Japan: The Bank of Japan (BOJ) has increased its short-term policy rate to “around 0.5 percent,” marking its highest level in 17 years. The move comes in reaction to accelerating consumer price increases, with December’s core inflation climbing 3 percent compared to the same period last year—the fastest pace in 16 months.
This decision follows data revealing heightened inflation and is aimed at providing the BOJ with more flexibility for future rate cuts if economic conditions require it. The central bank had last raised rates in July, a surprise move at the time that started global stock market turmoil.

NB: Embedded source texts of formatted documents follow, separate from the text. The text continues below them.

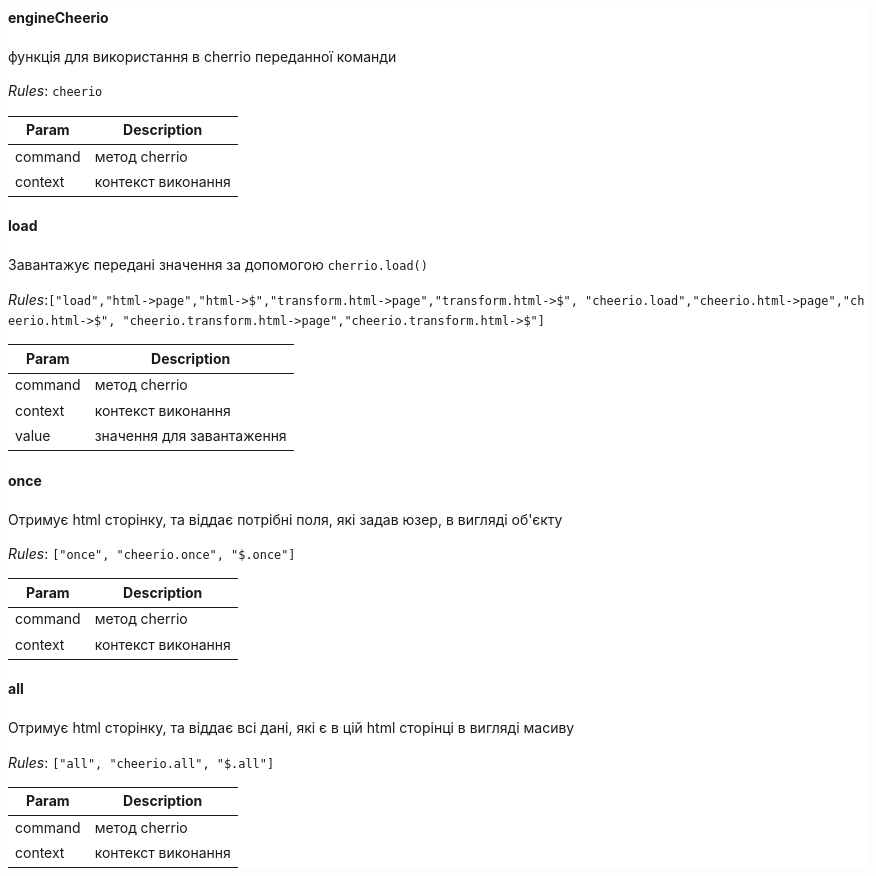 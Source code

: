 <a name="module_cherrio+engineCheerio"></a>

#### engineCheerio
функція для використання в cherrio переданної команди

*Rules*: `cheerio`

| Param | Description |
| --- | --- |
| command | метод cherrio |
| context | контекст виконання |

<a name="module_cherrio+load"></a>

#### load

Завантажує передані значення за допомогою `cherrio.load()`

*Rules*:`["load","html->page","html->$","transform.html->page","transform.html->$",
"cheerio.load","cheerio.html->page","cheerio.html->$",
"cheerio.transform.html->page","cheerio.transform.html->$"]`

| Param | Description |
| --- | --- |
| command | метод cherrio |
| context | контекст виконання |
| value | значення для завантаження |

<a name="module_cherrio+once"></a>

#### once 
Отримує html сторінку, та віддає потрібні поля, які задав юзер, в вигляді об'єкту

*Rules*: `["once", "cheerio.once", "$.once"]`

| Param | Description |
| --- | --- |
| command | метод cherrio |
| context | контекст виконання |

<a name="module_cherrio+all"></a>

#### all

Отримує html сторінку, та віддає всі дані, 
які є в цій html сторінці в вигляді масиву

*Rules*: `["all", "cheerio.all", "$.all"]`

| Param | Description |
| --- | --- |
| command | метод cherrio |
| context | контекст виконання |
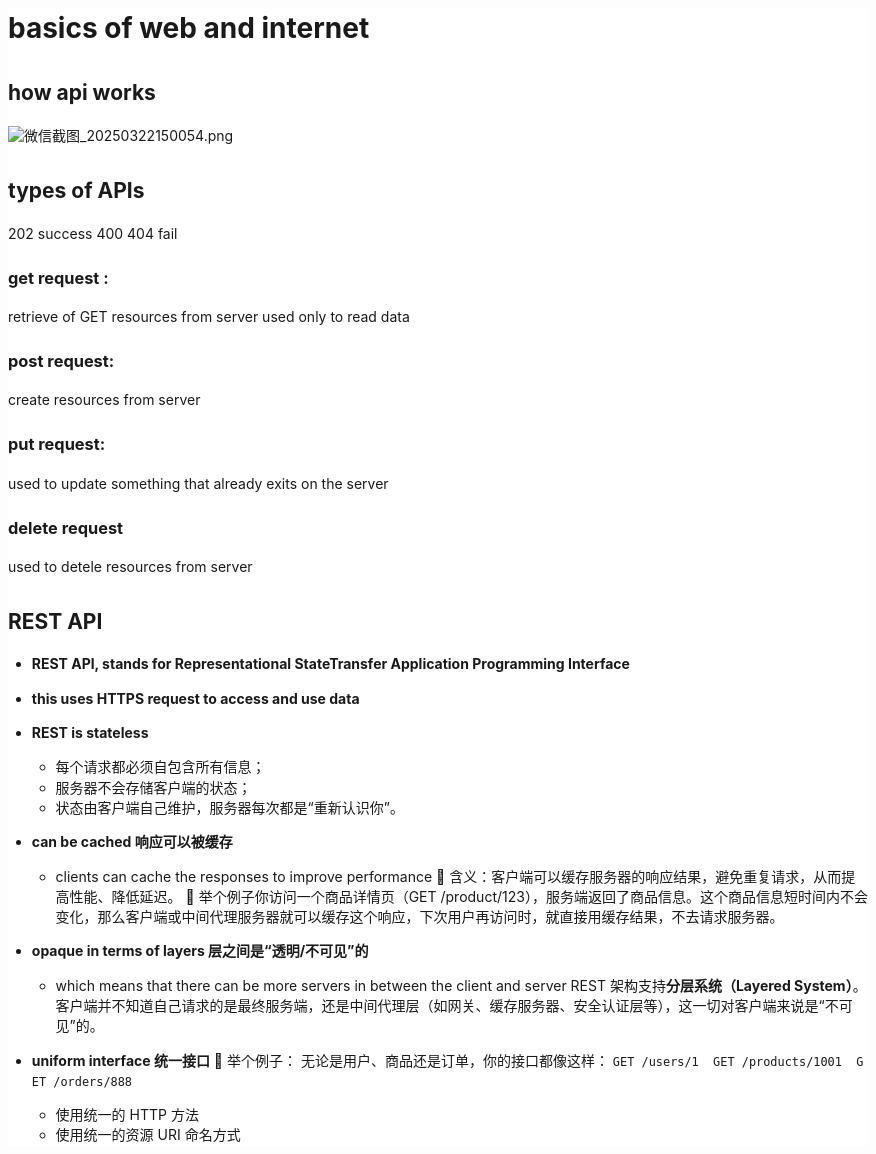 # basics of web and internet
## how api works

![微信截图_20250322150054.png](https://cdn.jsdelivr.net/gh/hoo01/image_auto/%E5%BE%AE%E4%BF%A1%E6%88%AA%E5%9B%BE_20250322150054.png)
## types of APIs

202 success
400 404 fail
### get request :
retrieve of GET resources from server
used only to read data
### post request:
create resources from server
### put request:
used to update something that already exits on the server
### delete request
used to detele resources from server


## REST API
- **REST APl, stands for Representational StateTransfer Application Programming Interface**
- **this uses HTTPS request to access and use data**
- **REST is stateless**
    - 每个请求都必须自包含所有信息；
    - 服务器不会存储客户端的状态；
    - 状态由客户端自己维护，服务器每次都是“重新认识你”。
    
- **can be cached 响应可以被缓存**
    - clients can cache the responses to improve performance
     📖 含义：客户端可以缓存服务器的响应结果，避免重复请求，从而提高性能、降低延迟。
     🧠 举个例子你访问一个商品详情页（GET /product/123），服务端返回了商品信息。这个商品信息短时间内不会变化，那么客户端或中间代理服务器就可以缓存这个响应，下次用户再访问时，就直接用缓存结果，不去请求服务器。
     
- **opaque in terms of layers 层之间是“透明/不可见”的**
    - which means that there can be more servers in between the client and server
     REST 架构支持**分层系统（Layered System）**。客户端并不知道自己请求的是最终服务端，还是中间代理层（如网关、缓存服务器、安全认证层等），这一切对客户端来说是“不可见”的。
     
- **uniform interface 统一接口**
    🧠 举个例子：
     无论是用户、商品还是订单，你的接口都像这样：
     `GET /users/1 
     GET /products/1001 
     GET /orders/888`
     - 使用统一的 HTTP 方法
     - 使用统一的资源 URI 命名方式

Governor Kazuo Ueda signalled the latest rate hike in advance to minimize market disruptions. Analysts expect further increases as inflation remains above the BOJ’s target of 2 percent and wage growth gains momentum. Neil Newman, head of strategy at Astris Advisory Japan stated that, “Rates will continue to increase as wages gain, inflation remains above 2 percent, and there is some growth in the economy.”
Economists, including Stefan Angrick from Moody’s Analytics, predict another 25-basis-point hike within six months as the central bank gradually targets a policy rate of around 1 percent, considered neutral for economic growth.
The BOJ’s action highlights its shift from years of ultra-low rates, which included a period of negative interest rates last ended in 2022. Negative rates, once used to encourage spending by sentencing bank deposits, had been a hallmark of Japan’s long battle with deflation and stagnant price growth.
This rate hike coincides with geopolitical and economic uncertainties, including the return of Donald Trump to the White House and his renewed threats of tariffs on U.S. imports. Such policies could affect export-dependent economies like Japan, further underscoring the need for flexible monetary tools.
As Japan’s inflationary pressures persist, the BOJ’s approach signals a cautious but steady path toward normalising its monetary policy while offsetting risks to growth and stability.